Une perception influencée par le marketing et l’expérience utilisateur
La perception de la durabilité repose en grande partie sur des éléments visibles : qualité des matériaux, design, marque ou promesses commerciales. Les labels, garanties prolongées ou indices de réparabilité participent également à cette construction.
Cependant, ces éléments ne reflètent pas toujours la performance environnementale globale d’un produit. Un objet perçu comme durable peut avoir nécessité des ressources importantes pour sa fabrication ou générer des impacts significatifs en fin de vie.
Usage réel et durée de vie effective
La durabilité d’un produit dépend aussi de son usage réel. Un produit techniquement robuste peut être remplacé prématurément en raison de l’évolution des besoins, des modes ou des technologies. Ce phénomène, souvent qualifié d’obsolescence fonctionnelle ou sociale, limite les bénéfices environnementaux attendus de la durabilité.

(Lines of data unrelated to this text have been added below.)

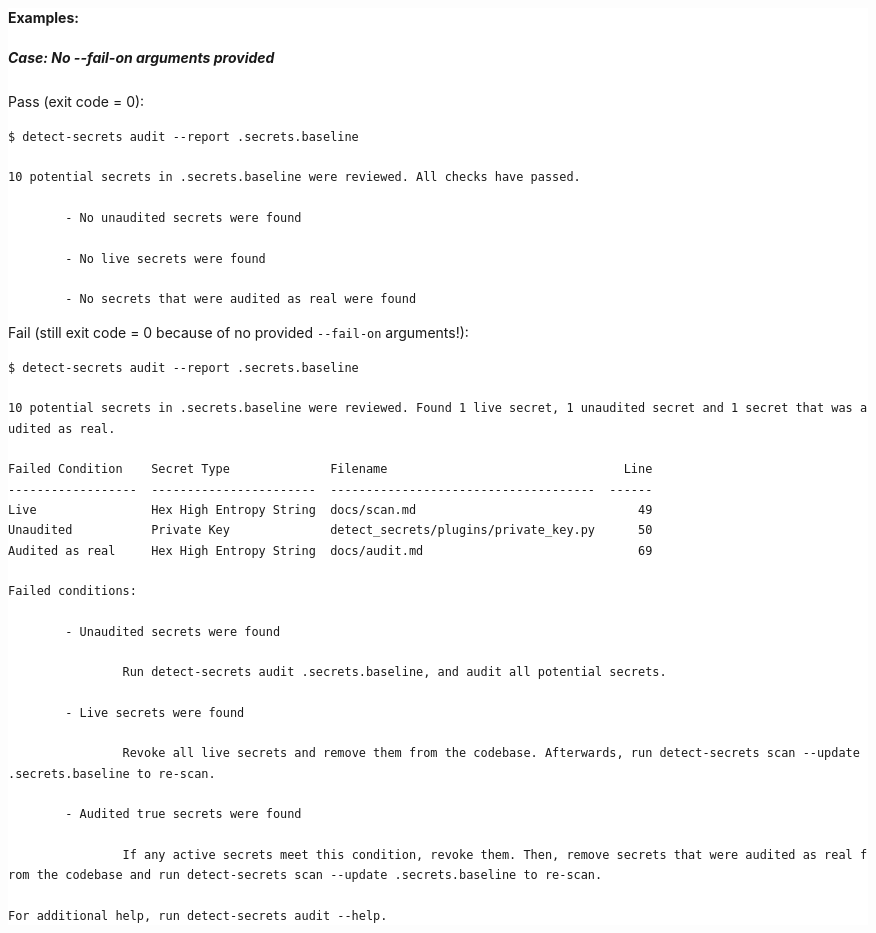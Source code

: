 #### Examples:

##### Case: No --fail-on arguments provided

Pass (exit code = 0):

```shell
$ detect-secrets audit --report .secrets.baseline

10 potential secrets in .secrets.baseline were reviewed. All checks have passed.

        - No unaudited secrets were found

        - No live secrets were found

        - No secrets that were audited as real were found

```

Fail (still exit code = 0 because of no provided `--fail-on` arguments!):

```
$ detect-secrets audit --report .secrets.baseline

10 potential secrets in .secrets.baseline were reviewed. Found 1 live secret, 1 unaudited secret and 1 secret that was audited as real.

Failed Condition    Secret Type              Filename                                 Line
------------------  -----------------------  -------------------------------------  ------
Live                Hex High Entropy String  docs/scan.md                               49
Unaudited           Private Key              detect_secrets/plugins/private_key.py      50
Audited as real     Hex High Entropy String  docs/audit.md                              69

Failed conditions:

        - Unaudited secrets were found

                Run detect-secrets audit .secrets.baseline, and audit all potential secrets.

        - Live secrets were found

                Revoke all live secrets and remove them from the codebase. Afterwards, run detect-secrets scan --update .secrets.baseline to re-scan.

        - Audited true secrets were found

                If any active secrets meet this condition, revoke them. Then, remove secrets that were audited as real from the codebase and run detect-secrets scan --update .secrets.baseline to re-scan.

For additional help, run detect-secrets audit --help.

```
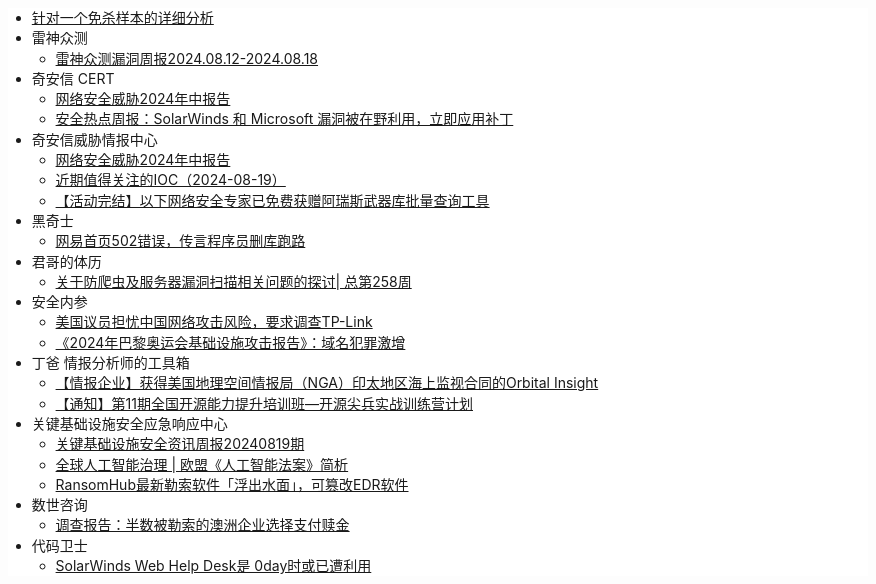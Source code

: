   - [针对一个免杀样本的详细分析](https://mp.weixin.qq.com/s?__biz=MzA4ODEyODA3MQ==&mid=2247488750&idx=1&sn=3e573f9ec5f61ecd521e73833ef3abab&chksm=902fbbc6a75832d0785bba6f35db47cf59ebd56a1c41cdbd9bd92165e106d47a6c8b166f0938&scene=58&subscene=0#rd)
- 雷神众测
  - [雷神众测漏洞周报2024.08.12-2024.08.18](https://mp.weixin.qq.com/s?__biz=MzI0NzEwOTM0MA==&mid=2652503043&idx=1&sn=b9b1593023d441304f8686f4a13e29b6&chksm=f2585fb0c52fd6a6912e5aac5e8005aec49a3779bb78c669bd427004ea3aed0ecd8b9eb8b45c&scene=58&subscene=0#rd)
- 奇安信 CERT
  - [网络安全威胁2024年中报告](https://mp.weixin.qq.com/s?__biz=MzU5NDgxODU1MQ==&mid=2247501943&idx=1&sn=c2fac45ea8a3d1b4666767e47e1393cf&chksm=fe79ecefc90e65f9f007f3e34d48772153b3b92d51e064c1bd27d6bd059942be98ab6b96a258&scene=58&subscene=0#rd)
  - [安全热点周报：SolarWinds 和 Microsoft 漏洞被在野利用，立即应用补丁](https://mp.weixin.qq.com/s?__biz=MzU5NDgxODU1MQ==&mid=2247501943&idx=2&sn=1ec9ac2abad8584c8efff6a62fe43010&chksm=fe79ecefc90e65f9aeefc1efcc71100ea27711bba70d5c0200319ceae32c618c575f97564ada&scene=58&subscene=0#rd)
- 奇安信威胁情报中心
  - [网络安全威胁2024年中报告](https://mp.weixin.qq.com/s?__biz=MzI2MDc2MDA4OA==&mid=2247511695&idx=1&sn=6844646b2c1bccc7d639426c4ad11a1e&chksm=ea6659f8dd11d0eea07f9144cc2f8ef816d4a58f3f33dfb6a3344607f38e72e83b552d5b5f1e&scene=58&subscene=0#rd)
  - [近期值得关注的IOC（2024-08-19）](https://mp.weixin.qq.com/s?__biz=MzI2MDc2MDA4OA==&mid=2247511695&idx=2&sn=a22723cbf9a83cb7885c79df46c52dea&chksm=ea6659f8dd11d0ee81a0c85dff9fd334a631a7e470b39ed25f2e38e6695810eb9fc4054c8ff5&scene=58&subscene=0#rd)
  - [【活动完结】以下网络安全专家已免费获赠阿瑞斯武器库批量查询工具](https://mp.weixin.qq.com/s?__biz=MzI2MDc2MDA4OA==&mid=2247511695&idx=3&sn=ce01f2e2b48d7173a436f05d6640d8f3&chksm=ea6659f8dd11d0ee0492e94e378d617330d47382649db3c75f22c1dd73f4fb6a936014e48f5a&scene=58&subscene=0#rd)
- 黑奇士
  - [网易首页502错误，传言程序员删库跑路](https://mp.weixin.qq.com/s?__biz=MzI5ODYwNTE4Nw==&mid=2247488428&idx=1&sn=7fa7e4197947caac34de5f794dcab776&chksm=eca21c40dbd59556b97995009d01dfb691dbf24a6412b727fe8b5288bd09979e737643e91c50&scene=58&subscene=0#rd)
- 君哥的体历
  - [关于防爬虫及服务器漏洞扫描相关问题的探讨| 总第258周](https://mp.weixin.qq.com/s?__biz=MzI2MjQ1NTA4MA==&mid=2247491415&idx=1&sn=cc1950b3c5ac269c6a749c1ba9fbbf5c&chksm=ea4bb510dd3c3c06176c89f7d4c7bf17c260f4c964b99c1138cf90e3426f4ba55043f51b25e7&scene=58&subscene=0#rd)
- 安全内参
  - [美国议员担忧中国网络攻击风险，要求调查TP-Link](https://mp.weixin.qq.com/s?__biz=MzI4NDY2MDMwMw==&mid=2247512422&idx=1&sn=9755f43f26ac788c66acb77b312f29e0&chksm=ebfaf646dc8d7f50ec4fc204fcd687020997fce1c1ee990a136fb4d0c93f781b05dea8f86a3d&scene=58&subscene=0#rd)
  - [《2024年巴黎奥运会基础设施攻击报告》：域名犯罪激增](https://mp.weixin.qq.com/s?__biz=MzI4NDY2MDMwMw==&mid=2247512422&idx=2&sn=9e447d6a4c3818a669a6197b30605944&chksm=ebfaf646dc8d7f5017f6adc92624bdaf589fe92b385a7227d41f7513493cb559961a5efb66dd&scene=58&subscene=0#rd)
- 丁爸 情报分析师的工具箱
  - [【情报企业】获得美国地理空间情报局（NGA）印太地区海上监视合同的Orbital Insight](https://mp.weixin.qq.com/s?__biz=MzI2MTE0NTE3Mw==&mid=2651145704&idx=1&sn=42164220ebbf43dbbd70360c05e0dcab&chksm=f1af32d2c6d8bbc420f3621b16640d072468da8e5e265402fc814a284bf37ff3171462e6ff05&scene=58&subscene=0#rd)
  - [【通知】第11期全国开源能力提升培训班—开源尖兵实战训练营计划](https://mp.weixin.qq.com/s?__biz=MzI2MTE0NTE3Mw==&mid=2651145704&idx=2&sn=23bb748727d32478a28b2942a77badad&chksm=f1af32d2c6d8bbc48cb248a18ee4bce32ef7e7939499db8e7933e32016958c29677e9603751a&scene=58&subscene=0#rd)
- 关键基础设施安全应急响应中心
  - [关键基础设施安全资讯周报20240819期](https://mp.weixin.qq.com/s?__biz=MzkyMzAwMDEyNg==&mid=2247545409&idx=1&sn=14277ec506f21e0f4d1253f7d80dca68&chksm=c1e9be10f69e37065f7a4a96c7243a79432e4975035701e12a8d8b46cf67d1a1f9949883f054&scene=58&subscene=0#rd)
  - [全球人工智能治理 | 欧盟《人工智能法案》简析](https://mp.weixin.qq.com/s?__biz=MzkyMzAwMDEyNg==&mid=2247545409&idx=2&sn=08d3dff9b4e9cf4f382887d0efb7ad3c&chksm=c1e9be10f69e37065caa0bd9e65442476d1613f6b57126c82383297fd75ba98b3f70d16b8942&scene=58&subscene=0#rd)
  - [RansomHub最新勒索软件「浮出水面」，可篡改EDR软件](https://mp.weixin.qq.com/s?__biz=MzkyMzAwMDEyNg==&mid=2247545409&idx=3&sn=212de80ef05a44046b09dbf20b657e0b&chksm=c1e9be10f69e37062d9582e9341cf7fb3dadeed8c5b346962746928d73bfc1d970920fff31f7&scene=58&subscene=0#rd)
- 数世咨询
  - [调查报告：半数被勒索的澳洲企业选择支付赎金](https://mp.weixin.qq.com/s?__biz=MzkxNzA3MTgyNg==&mid=2247514739&idx=1&sn=deaae09b52dbb95b320ba4c379e152fe&chksm=c144c8cef63341d8480d1890daa3444783a159d296402a9e20f15a1c793622dd99c84cd3e007&scene=58&subscene=0#rd)
- 代码卫士
  - [SolarWinds Web Help Desk是 0day时或已遭利用](https://mp.weixin.qq.com/s?__biz=MzI2NTg4OTc5Nw==&mid=2247520517&idx=1&sn=33f6242a7bd079eb73527d2099be7fc1&chksm=ea94a06fdde32979ffcecb68d48201afaf85aec654453d14925cdb1395b63cafb1e96dd2dc2a&scene=58&subscene=0#rd)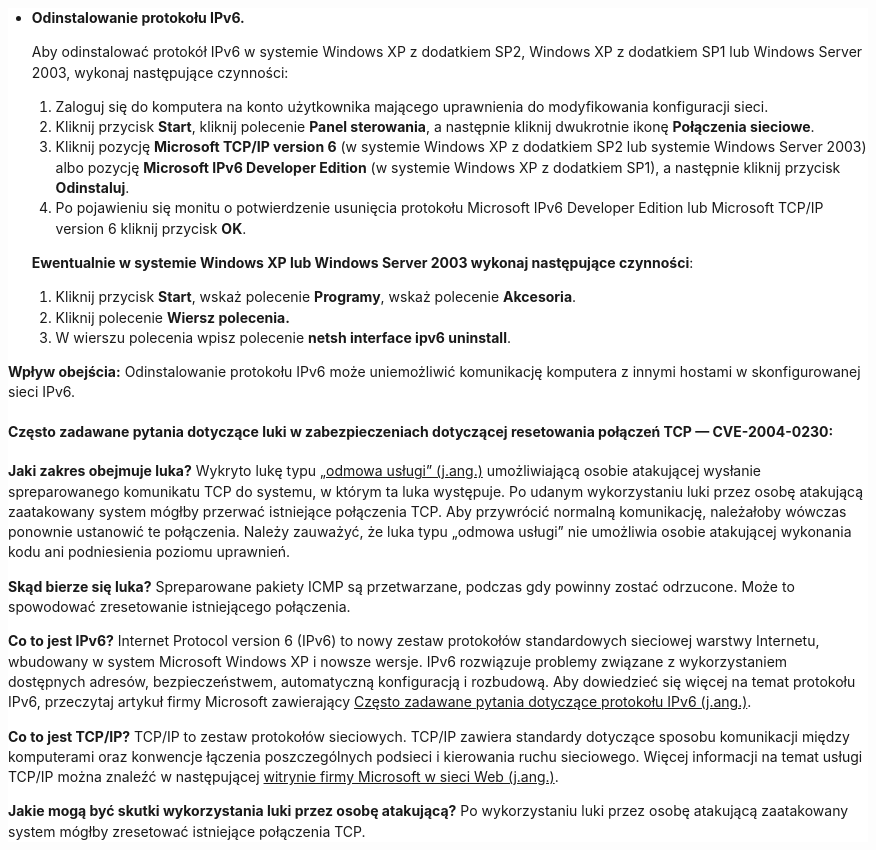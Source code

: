 -   **Odinstalowanie protokołu IPv6.**

    Aby odinstalować protokół IPv6 w systemie Windows XP z dodatkiem SP2, Windows XP z dodatkiem SP1 lub Windows Server 2003, wykonaj następujące czynności:

    1.  Zaloguj się do komputera na konto użytkownika mającego uprawnienia do modyfikowania konfiguracji sieci.
    2.  Kliknij przycisk **Start**, kliknij polecenie **Panel sterowania**, a następnie kliknij dwukrotnie ikonę **Połączenia sieciowe**.
    3.  Kliknij pozycję **Microsoft TCP/IP version 6** (w systemie Windows XP z dodatkiem SP2 lub systemie Windows Server 2003) albo pozycję **Microsoft IPv6 Developer Edition** (w systemie Windows XP z dodatkiem SP1), a następnie kliknij przycisk **Odinstaluj**.
    4.  Po pojawieniu się monitu o potwierdzenie usunięcia protokołu Microsoft IPv6 Developer Edition lub Microsoft TCP/IP version 6 kliknij przycisk **OK**.

    **Ewentualnie w systemie Windows XP lub Windows Server 2003 wykonaj następujące czynności**:

    1.  Kliknij przycisk **Start**, wskaż polecenie **Programy**, wskaż polecenie **Akcesoria**.
    2.  Kliknij polecenie **Wiersz polecenia.**
    3.  W wierszu polecenia wpisz polecenie **netsh interface ipv6 uninstall**.

**Wpływ obejścia:** Odinstalowanie protokołu IPv6 może uniemożliwić komunikację komputera z innymi hostami w skonfigurowanej sieci IPv6.

#### Często zadawane pytania dotyczące luki w zabezpieczeniach dotyczącej resetowania połączeń TCP — CVE-2004-0230:

**Jaki zakres obejmuje luka?**
Wykryto lukę typu [„odmowa usługi” (j.ang.)](http://go.microsoft.com/fwlink/?linkid=21142) umożliwiającą osobie atakującej wysłanie spreparowanego komunikatu TCP do systemu, w którym ta luka występuje. Po udanym wykorzystaniu luki przez osobę atakującą zaatakowany system mógłby przerwać istniejące połączenia TCP. Aby przywrócić normalną komunikację, należałoby wówczas ponownie ustanowić te połączenia. Należy zauważyć, że luka typu „odmowa usługi” nie umożliwia osobie atakującej wykonania kodu ani podniesienia poziomu uprawnień.

**Skąd bierze się luka?**
Spreparowane pakiety ICMP są przetwarzane, podczas gdy powinny zostać odrzucone. Może to spowodować zresetowanie istniejącego połączenia.

**Co to jest IPv6?**
Internet Protocol version 6 (IPv6) to nowy zestaw protokołów standardowych sieciowej warstwy Internetu, wbudowany w system Microsoft Windows XP i nowsze wersje. IPv6 rozwiązuje problemy związane z wykorzystaniem dostępnych adresów, bezpieczeństwem, automatyczną konfiguracją i rozbudową. Aby dowiedzieć się więcej na temat protokołu IPv6, przeczytaj artykuł firmy Microsoft zawierający [Często zadawane pytania dotyczące protokołu IPv6 (j.ang.)](http://www.microsoft.com/technet/itsolutions/network/ipv6/ipv6faq.mspx).

**Co to jest TCP/IP?**
TCP/IP to zestaw protokołów sieciowych. TCP/IP zawiera standardy dotyczące sposobu komunikacji między komputerami oraz konwencje łączenia poszczególnych podsieci i kierowania ruchu sieciowego. Więcej informacji na temat usługi TCP/IP można znaleźć w następującej [witrynie firmy Microsoft w sieci Web (j.ang.)](http://go.microsoft.com/fwlink/?linkid=40954).

**Jakie mogą być skutki wykorzystania luki przez osobę atakującą?**
Po wykorzystaniu luki przez osobę atakującą zaatakowany system mógłby zresetować istniejące połączenia TCP.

Par ailleurs, la réparabilité, bien qu’encouragée, reste conditionnée par l’accès aux pièces détachées, au coût des réparations et aux compétences disponibles.
Vers une meilleure information des consommateurs
La prise en compte de la durabilité réelle nécessite une approche plus globale, intégrant l’ensemble du cycle de vie des produits. Le développement d’indicateurs fiables et comparables constitue un enjeu majeur pour améliorer l’information des consommateurs.
Cette évolution pourrait contribuer à aligner la perception de la durabilité avec ses impacts réels, en renforçant la transparence et en limitant les pratiques de marketing trompeuses.